At an event for Barack Obama in Pahrump, Nev., another theme emerged: a desire among the young for the unvarnished truth.

"Even if [there comes a time when] we won't like to hear what he says, he'll still tell you the truth," says Claire Chase.

Despite all the enthusiasm, political analysts note that since 1972 young voters have been notoriously unreliable. Just ask Howard Dean, the former governor of Vermont who staked his 2004 presidential bid on the youth vote only to be knocked out as a contender early in Iowa. Even with Mr. Dean's loss, more young people voted in 2004 than in 2000.

Here's a snapshot of what's been going on with young people ages 18 to 29 since 1972, according to The Center for Information & Research on Civic Learning & Engagement (CIRCLE). That year the Vietnam War and the draft prompted 55 percent of young people to come out and pull a lever for the candidate of their choice.

Then came Watergate and the youth turnout steadily declined for two decades, bottoming out at 40 percent in 1996 and 2000. It ticked up again when Bill Clinton first ran for president in 1992, but then dropped back down until 2000. Since then, at least for presidential elections, an increasing number of young people have come out to vote.

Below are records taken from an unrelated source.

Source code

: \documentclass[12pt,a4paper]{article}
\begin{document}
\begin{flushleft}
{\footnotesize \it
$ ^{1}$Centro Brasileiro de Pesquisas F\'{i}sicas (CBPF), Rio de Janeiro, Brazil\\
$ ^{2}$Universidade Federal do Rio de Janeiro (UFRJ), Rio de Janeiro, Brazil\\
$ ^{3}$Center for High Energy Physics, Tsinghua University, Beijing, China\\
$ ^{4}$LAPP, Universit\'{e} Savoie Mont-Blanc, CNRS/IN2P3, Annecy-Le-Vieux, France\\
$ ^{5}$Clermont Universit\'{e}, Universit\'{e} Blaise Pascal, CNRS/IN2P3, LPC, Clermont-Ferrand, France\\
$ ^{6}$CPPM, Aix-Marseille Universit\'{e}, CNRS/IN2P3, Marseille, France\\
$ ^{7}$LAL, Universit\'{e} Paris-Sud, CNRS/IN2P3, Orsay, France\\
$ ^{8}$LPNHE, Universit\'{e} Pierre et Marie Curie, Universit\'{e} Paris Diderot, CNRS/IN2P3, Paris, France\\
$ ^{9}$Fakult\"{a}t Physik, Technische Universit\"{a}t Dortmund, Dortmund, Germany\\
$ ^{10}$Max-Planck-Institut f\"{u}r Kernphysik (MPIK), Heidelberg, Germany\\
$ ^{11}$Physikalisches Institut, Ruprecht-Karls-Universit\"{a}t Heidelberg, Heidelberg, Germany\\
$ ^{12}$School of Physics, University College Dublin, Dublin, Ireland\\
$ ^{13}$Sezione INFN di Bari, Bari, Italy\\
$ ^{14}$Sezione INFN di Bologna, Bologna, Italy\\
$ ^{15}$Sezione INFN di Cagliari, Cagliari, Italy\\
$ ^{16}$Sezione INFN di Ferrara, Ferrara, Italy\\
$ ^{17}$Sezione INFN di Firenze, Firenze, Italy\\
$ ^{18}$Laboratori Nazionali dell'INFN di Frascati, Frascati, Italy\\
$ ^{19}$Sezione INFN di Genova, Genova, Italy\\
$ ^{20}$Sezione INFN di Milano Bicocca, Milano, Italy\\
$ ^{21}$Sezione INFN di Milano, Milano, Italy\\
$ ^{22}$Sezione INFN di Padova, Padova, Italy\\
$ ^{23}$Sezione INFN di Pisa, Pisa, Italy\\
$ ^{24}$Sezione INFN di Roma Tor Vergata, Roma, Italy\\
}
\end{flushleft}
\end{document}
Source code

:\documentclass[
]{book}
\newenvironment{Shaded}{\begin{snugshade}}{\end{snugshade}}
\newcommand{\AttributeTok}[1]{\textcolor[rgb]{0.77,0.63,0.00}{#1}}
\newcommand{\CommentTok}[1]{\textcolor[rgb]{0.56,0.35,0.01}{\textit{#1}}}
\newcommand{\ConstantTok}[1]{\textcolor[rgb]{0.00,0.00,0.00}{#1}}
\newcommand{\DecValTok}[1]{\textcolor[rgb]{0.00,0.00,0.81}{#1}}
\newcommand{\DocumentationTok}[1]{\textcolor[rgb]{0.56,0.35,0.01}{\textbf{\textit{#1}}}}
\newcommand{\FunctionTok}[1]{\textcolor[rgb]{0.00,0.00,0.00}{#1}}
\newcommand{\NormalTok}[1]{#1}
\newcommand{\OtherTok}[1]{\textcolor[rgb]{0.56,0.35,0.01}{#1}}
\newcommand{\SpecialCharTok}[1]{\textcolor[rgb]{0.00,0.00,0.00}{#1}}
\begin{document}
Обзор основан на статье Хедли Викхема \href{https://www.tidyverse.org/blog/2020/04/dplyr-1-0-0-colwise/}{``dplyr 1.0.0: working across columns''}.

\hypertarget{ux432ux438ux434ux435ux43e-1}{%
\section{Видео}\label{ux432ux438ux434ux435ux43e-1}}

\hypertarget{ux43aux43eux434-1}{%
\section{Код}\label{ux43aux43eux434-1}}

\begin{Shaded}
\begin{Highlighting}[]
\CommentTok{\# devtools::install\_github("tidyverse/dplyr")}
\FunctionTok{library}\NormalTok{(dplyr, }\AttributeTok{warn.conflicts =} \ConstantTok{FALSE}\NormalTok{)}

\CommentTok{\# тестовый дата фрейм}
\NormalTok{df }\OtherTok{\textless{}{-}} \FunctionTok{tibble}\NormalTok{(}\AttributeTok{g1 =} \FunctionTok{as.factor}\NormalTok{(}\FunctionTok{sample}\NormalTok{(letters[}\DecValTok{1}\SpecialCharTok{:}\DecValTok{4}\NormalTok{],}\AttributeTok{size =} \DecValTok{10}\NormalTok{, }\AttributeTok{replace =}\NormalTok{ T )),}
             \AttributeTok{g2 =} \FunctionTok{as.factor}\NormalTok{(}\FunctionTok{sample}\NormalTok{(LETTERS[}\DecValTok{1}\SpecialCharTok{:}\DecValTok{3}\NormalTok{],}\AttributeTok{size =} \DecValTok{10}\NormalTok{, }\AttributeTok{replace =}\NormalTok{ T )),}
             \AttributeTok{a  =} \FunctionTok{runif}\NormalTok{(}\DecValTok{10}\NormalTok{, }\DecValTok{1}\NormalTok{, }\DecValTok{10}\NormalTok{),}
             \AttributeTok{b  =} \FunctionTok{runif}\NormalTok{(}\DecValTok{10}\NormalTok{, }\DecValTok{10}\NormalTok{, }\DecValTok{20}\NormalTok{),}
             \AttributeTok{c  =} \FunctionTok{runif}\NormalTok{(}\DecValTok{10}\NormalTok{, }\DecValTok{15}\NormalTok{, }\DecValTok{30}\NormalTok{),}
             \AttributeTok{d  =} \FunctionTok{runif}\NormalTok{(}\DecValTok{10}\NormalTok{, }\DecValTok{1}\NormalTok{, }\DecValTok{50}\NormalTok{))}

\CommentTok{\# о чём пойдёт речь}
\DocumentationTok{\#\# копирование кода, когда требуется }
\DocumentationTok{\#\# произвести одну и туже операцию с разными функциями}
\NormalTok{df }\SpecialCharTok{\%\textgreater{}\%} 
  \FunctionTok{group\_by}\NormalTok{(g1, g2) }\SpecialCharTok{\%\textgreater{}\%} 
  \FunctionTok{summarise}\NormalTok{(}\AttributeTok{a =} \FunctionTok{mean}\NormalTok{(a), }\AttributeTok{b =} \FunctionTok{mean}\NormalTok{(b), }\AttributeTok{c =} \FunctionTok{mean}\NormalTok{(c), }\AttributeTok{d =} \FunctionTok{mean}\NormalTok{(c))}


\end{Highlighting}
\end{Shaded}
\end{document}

"We certainly are seeing something going on with young people," says Thomas Patterson, a political scientist at Harvard University's Kennedy School of Government. "If you're making a list of the things you'd like to [attribute] for the shift, Iraq is by far at the top of the list – George Bush is second."

The fact that both parties have active presidential campaigns with open races also helps, says Professor Patterson. Then there's technology. The Millennials are the wired generation, the scions of Facebook and MySpace social-networking websites. Voter mobilization groups like Declare Yourself and Rock the Vote are using them to demystify the political process, from registration to issues explanation. Each organization also hopes to register 2 million new young voters by the general election in November.

"Young people are also pioneering new online tools to connect up with other folks," says Karlo Marcelo, a researcher at CIRCLE at the University of Maryland in College Park. "I just saw this really neat tool called Vote Poke. You can enter in the name and address of a friend of yours and find out if they're registered to vote. If not, you can send them a note, saying 'Here's how you register online.' There are such simple things you can do now."

Despite the activity, young Americans still vote at lower levels than their older siblings, parents, and grandparents. But Mr. Marcelo and others are optimistic that this could be the year that changes and young people pass the 50 percent mark and close the gap with older generations.

"This could be the third election in a row that we've increased youth turnout," says Chrissy Faessen, a spokeswoman for Rock the Vote in Washington. "It's pretty exciting."

But that excitement extends only on the presidential and congressional levels, according to analysts. In local elections turnout has been "abysmal," particularly for the young. "They've become selective shoppers: they believe presidential politics is worth their time – the rest of it, not so much," says Patterson.

• Staff writer Ben Arnoldy contributed to this report in Las Vegas.